Scanning tunneling microscopy and spectroscopy of twisted trilayer graphene

TL;DR

This study uses scanning tunneling microscopy and spectroscopy to investigate twisted trilayer graphene, revealing multiple van Hove singularities and electronic symmetry breaking, highlighting the impact of twist angles on electronic properties.

Contribution

First systematic experimental analysis of twisted trilayer graphene showing multiple VHSs and electron-electron interactions affecting its electronic states.

Findings

Observation of two sets of VHSs from different twist angles

Detection of split VHSs indicating electron-electron interactions

Imaging of spatial symmetry breaking around VHSs

Abstract

Twist, as a simple and unique degree of freedom, could lead to enormous novel quantum phenomena in bilayer graphene. A small rotation angle introduces low-energy van Hove singularities (VHSs) approaching the Fermi level, which result in unusual correlated states in the bilayer graphene. It is reasonable to expect that the twist could also affect the electronic properties of few-layer graphene dramatically. However, such an issue has remained experimentally elusive. Here, by using scanning tunneling microscopy/spectroscopy (STM/STS), we systematically studied a twisted trilayer graphene (TTG) with two different small twist angles between adjacent layers.

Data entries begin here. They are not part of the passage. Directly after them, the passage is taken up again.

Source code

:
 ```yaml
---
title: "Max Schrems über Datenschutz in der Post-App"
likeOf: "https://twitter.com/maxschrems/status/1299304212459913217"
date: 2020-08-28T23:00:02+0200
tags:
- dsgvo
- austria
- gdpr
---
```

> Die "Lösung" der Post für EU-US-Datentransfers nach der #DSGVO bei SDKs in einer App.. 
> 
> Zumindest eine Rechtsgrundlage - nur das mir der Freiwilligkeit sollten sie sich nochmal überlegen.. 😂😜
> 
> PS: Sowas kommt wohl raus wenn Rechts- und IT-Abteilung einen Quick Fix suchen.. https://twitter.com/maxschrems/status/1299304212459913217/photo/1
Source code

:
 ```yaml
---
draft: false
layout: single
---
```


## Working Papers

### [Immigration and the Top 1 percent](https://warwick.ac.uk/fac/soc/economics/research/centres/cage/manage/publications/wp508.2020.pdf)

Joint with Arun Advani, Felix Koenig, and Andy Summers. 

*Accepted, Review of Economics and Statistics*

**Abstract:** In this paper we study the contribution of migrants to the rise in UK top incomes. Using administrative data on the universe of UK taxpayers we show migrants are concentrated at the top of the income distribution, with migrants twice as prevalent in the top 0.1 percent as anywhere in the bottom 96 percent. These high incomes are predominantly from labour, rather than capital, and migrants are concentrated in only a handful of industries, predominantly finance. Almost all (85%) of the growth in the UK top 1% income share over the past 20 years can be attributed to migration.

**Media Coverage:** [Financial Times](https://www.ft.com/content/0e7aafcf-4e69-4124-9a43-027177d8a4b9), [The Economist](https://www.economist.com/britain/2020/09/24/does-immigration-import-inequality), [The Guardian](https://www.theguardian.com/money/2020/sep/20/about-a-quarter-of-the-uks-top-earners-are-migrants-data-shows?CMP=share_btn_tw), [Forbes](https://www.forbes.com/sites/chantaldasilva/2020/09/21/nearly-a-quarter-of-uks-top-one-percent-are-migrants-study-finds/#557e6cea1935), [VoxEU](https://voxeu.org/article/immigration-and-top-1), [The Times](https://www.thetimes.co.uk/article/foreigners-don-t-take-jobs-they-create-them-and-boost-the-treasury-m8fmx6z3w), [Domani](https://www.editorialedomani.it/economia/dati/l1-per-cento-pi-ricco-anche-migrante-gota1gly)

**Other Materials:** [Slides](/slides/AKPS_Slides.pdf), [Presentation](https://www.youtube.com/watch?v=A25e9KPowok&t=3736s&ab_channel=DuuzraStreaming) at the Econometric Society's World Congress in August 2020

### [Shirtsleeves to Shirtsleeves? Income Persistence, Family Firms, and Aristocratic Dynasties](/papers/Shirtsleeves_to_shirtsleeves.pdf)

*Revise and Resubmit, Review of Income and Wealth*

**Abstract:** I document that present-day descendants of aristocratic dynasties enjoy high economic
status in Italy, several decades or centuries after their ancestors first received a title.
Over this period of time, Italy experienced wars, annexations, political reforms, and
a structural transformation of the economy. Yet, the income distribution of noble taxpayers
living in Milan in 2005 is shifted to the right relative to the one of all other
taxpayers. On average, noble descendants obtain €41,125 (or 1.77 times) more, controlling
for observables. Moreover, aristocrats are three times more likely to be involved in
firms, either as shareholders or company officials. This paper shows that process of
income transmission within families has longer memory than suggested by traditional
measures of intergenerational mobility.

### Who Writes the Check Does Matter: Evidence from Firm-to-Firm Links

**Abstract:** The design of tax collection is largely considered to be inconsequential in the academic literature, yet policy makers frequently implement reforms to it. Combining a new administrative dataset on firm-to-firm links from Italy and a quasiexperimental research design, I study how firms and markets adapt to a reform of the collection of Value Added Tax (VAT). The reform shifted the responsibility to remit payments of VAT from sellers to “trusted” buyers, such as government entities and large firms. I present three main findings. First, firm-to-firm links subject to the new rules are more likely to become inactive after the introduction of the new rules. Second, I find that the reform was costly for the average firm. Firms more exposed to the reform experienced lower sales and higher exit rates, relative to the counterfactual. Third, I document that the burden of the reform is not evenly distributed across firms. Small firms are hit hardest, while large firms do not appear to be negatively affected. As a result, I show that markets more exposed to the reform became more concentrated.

Two sets of VHSs originating from the two twist angles were observed in the TTG, indicating that the TTG could be simply regarded as a combination of two different twisted bilayer graphene. By using high-resolution STS, we observed split of the VHSs and directly imaged spatial symmetry breaking of electronic states around the VHSs. These results suggest that electron-electron interactions play an important role in affecting the electronic properties of graphene systems with low-energy VHSs.